### WORK TO BE COMPLETED
In the records below, some lines hold the word "games". Copy each of those lines.

═══ MATERIALS PROVIDED

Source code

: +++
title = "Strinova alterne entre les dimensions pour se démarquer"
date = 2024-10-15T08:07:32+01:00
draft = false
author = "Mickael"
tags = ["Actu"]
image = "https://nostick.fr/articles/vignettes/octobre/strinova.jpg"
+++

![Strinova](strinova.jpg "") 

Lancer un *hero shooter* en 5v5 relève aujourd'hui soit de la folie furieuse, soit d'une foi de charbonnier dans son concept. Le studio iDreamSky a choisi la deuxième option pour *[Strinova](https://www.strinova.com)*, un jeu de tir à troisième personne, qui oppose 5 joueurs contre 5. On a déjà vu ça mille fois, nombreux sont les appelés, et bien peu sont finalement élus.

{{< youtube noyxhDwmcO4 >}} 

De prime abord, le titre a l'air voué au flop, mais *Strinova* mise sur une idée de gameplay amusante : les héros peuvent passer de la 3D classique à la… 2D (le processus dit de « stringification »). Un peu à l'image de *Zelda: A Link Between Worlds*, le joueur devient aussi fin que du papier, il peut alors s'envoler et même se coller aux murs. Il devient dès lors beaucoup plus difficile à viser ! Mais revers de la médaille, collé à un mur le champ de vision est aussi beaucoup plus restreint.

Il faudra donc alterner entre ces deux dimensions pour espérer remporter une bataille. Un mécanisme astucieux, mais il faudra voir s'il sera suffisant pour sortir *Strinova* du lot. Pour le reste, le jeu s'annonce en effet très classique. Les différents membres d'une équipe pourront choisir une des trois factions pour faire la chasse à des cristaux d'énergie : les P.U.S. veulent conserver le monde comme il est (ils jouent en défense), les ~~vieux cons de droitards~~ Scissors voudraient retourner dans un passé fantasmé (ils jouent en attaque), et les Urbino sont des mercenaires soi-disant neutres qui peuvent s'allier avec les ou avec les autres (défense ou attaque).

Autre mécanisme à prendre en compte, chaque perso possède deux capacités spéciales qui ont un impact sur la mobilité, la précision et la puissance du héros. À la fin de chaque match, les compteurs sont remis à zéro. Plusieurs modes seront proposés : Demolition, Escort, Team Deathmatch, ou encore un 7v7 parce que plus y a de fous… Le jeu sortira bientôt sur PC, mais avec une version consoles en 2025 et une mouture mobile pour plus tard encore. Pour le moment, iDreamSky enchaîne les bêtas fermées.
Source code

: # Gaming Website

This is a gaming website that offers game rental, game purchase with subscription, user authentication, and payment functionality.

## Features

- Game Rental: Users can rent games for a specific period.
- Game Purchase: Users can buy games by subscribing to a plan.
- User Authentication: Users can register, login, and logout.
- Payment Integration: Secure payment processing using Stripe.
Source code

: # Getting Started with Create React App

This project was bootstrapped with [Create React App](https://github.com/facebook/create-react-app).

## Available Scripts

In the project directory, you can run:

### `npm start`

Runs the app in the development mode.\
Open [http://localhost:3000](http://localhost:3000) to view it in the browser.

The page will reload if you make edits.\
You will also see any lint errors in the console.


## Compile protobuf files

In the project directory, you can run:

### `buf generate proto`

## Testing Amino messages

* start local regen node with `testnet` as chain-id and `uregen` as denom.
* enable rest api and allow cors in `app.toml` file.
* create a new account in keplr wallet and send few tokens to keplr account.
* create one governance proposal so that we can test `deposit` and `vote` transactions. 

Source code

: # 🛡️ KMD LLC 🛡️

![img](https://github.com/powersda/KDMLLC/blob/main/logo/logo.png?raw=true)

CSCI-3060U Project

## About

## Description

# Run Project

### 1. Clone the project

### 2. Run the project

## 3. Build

══════

### EXERCISE RESULT
- Game Rental: Users can rent games for a specific period.
- Game Purchase: Users can buy games by subscribing to a plan.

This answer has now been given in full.